No SUS, o primeiro passo é ir a uma Unidade Básica de Saúde (UBS) ou, se preferir, a uma clínica popular como a Clínica Popular Fortaleza, onde o clínico pode avaliar e encaminhar para a realização de endoscopia digestiva alta. O Ministério da Saúde preconiza que pacientes com disfagia persistente sejam submetidos à endoscopia no prazo máximo de 30 dias, mas na prática esse prazo pode ser maior em algumas regiões. Não espere o estágio avançado! Quanto mais cedo o diagnóstico, maiores as chances de tratamento curativo e de preservação da qualidade de vida.

Termos Relacionados

  • Disfagia – Dificuldade para engolir, principal sintoma do câncer de esôfago cervical. Pode ser para sólidos, pastosos ou líquidos.
  • Odinofagia – Dor ao engolir, que pode ser ardente ou em pontada, geralmente associada a tumores da porção cervical.
  • Endoscopia digestiva alta (EDA) – Exame que permite visualizar o esôfago, estômago e duodeno, e retirar fragmentos (biópsia) para análise patológica. É padrão-ouro no diagnóstico.
  • Biopópsia – Procedimento de coleta de tecido suspeito durante a endoscopia para confirmar o tipo de câncer.
  • Esofagectomia – Cirurgia de remoção total ou parcial do esôfago, indicada para tumores iniciais e localizados.
  • Quimiorradioterapia – Tratamento combinado de quimioterapia e radioterapia, muito usado para tumores localmente avançados do esôfago cervical no SUS.
  • Displasia esofágica – Alteração celular pré-cancerosa que pode evoluir para carcinoma de células escamosas. Detectada por biópsia.
  • Linfonodo – Pequenos órgãos do sistema linfático que podem ser sítios de metástase. No câncer cervical, os primeiros linfonodos afetados são os do pescoço e mediastino.

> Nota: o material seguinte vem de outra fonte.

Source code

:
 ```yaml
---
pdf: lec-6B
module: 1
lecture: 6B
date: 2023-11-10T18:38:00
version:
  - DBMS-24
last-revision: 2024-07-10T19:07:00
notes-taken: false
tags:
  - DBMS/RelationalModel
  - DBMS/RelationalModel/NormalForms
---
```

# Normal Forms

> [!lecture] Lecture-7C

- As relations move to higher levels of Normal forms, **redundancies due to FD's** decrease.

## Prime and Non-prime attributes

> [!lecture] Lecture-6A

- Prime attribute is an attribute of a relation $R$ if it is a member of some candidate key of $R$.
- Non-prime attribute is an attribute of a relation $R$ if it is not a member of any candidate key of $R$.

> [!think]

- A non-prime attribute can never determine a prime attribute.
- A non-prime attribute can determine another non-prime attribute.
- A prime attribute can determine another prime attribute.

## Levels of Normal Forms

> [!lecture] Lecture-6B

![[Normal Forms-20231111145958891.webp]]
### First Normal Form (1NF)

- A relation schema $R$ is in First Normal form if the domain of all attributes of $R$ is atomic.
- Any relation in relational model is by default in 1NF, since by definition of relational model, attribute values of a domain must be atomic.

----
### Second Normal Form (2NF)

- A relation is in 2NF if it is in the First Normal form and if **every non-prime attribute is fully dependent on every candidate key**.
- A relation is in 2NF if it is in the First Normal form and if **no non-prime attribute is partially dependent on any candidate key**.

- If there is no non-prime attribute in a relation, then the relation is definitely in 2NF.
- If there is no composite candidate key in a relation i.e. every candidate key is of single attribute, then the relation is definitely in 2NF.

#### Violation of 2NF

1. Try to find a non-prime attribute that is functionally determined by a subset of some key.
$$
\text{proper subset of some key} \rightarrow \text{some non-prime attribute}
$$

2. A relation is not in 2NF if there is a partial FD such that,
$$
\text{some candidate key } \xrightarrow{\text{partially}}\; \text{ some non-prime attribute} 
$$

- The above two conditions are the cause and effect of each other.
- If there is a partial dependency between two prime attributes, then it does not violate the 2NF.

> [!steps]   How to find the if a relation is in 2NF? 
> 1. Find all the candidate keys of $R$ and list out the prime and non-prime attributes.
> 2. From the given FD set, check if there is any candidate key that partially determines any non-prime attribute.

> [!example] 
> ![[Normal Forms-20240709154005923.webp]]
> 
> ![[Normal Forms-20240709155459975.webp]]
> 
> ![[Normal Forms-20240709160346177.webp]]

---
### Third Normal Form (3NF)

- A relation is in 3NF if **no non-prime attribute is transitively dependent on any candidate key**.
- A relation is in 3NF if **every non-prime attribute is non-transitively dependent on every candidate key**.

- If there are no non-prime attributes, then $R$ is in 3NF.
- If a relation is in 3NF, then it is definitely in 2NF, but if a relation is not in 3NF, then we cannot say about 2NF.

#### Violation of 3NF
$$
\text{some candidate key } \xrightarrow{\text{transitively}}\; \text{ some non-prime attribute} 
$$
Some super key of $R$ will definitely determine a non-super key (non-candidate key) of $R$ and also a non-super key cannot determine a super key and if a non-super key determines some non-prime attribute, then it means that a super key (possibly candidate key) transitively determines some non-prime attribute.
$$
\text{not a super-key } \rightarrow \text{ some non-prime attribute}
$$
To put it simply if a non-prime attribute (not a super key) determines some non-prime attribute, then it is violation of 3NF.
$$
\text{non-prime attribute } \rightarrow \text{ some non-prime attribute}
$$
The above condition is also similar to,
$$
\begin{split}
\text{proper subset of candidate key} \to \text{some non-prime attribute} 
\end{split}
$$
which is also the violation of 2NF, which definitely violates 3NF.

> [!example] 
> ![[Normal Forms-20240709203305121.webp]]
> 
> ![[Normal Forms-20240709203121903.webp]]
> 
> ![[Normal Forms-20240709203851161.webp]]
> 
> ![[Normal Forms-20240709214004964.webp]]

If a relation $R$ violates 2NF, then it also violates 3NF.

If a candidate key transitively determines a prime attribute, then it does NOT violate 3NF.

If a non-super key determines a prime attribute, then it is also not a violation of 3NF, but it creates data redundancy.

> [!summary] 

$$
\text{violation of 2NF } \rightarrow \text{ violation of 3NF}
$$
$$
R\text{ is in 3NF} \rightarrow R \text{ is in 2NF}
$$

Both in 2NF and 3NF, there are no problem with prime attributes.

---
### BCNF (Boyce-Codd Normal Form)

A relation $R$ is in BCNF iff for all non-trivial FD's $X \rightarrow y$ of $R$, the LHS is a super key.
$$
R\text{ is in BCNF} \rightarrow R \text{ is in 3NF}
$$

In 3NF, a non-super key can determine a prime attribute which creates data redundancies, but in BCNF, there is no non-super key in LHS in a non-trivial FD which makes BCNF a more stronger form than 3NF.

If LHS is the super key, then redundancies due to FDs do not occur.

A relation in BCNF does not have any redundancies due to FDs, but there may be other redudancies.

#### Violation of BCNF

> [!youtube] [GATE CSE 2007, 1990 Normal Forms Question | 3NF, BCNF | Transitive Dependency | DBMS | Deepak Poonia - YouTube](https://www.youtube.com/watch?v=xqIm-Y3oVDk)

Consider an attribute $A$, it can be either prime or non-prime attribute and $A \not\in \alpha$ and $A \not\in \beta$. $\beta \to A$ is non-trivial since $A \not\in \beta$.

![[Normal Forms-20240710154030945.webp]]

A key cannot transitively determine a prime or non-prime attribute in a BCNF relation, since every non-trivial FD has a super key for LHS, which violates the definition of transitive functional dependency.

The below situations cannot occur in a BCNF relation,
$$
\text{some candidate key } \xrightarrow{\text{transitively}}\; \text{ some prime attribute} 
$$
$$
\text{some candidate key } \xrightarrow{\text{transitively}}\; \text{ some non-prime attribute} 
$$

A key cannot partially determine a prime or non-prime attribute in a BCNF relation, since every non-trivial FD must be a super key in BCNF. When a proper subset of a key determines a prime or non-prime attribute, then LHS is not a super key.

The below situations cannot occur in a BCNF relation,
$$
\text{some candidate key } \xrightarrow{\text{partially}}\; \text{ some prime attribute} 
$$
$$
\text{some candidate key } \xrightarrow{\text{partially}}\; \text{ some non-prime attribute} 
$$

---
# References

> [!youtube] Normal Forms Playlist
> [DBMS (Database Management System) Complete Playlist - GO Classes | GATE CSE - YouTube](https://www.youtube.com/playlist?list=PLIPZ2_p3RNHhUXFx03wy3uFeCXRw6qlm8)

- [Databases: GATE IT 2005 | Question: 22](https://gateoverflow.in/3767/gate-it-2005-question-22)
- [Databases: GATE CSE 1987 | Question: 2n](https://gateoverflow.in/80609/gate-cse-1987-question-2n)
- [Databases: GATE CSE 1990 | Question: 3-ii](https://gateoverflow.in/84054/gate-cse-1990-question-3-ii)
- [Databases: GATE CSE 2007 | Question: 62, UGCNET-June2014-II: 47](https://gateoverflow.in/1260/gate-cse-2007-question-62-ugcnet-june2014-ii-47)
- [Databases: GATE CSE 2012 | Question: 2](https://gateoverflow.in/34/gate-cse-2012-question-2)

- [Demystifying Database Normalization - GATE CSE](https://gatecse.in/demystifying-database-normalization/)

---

Perguntas Frequentes sobre O que é Câncer de células escamosas do esôfago cervical

Esse câncer tem relação com o HPV?

Sim, estudos mostram que a infecção pelo papilomavírus humano (HPV), especialmente os tipos de alto risco, pode estar associada ao desenvolvimento de carcinoma de células escamosas do esôfago, principalmente na região cervical. Na prática clínica, esse fator é menos comum que o tabagismo e o álcool, mas deve ser considerado, sobretudo em pacientes mais jovens e sem os hábitos de risco clássicos. A vacinação contra o HPV, disponível no SUS para meninas e meninos de 9 a 14 anos, pode ajudar a reduzir esse risco a longo prazo.

É hereditário? Alguém da minha família já teve, eu corro risco?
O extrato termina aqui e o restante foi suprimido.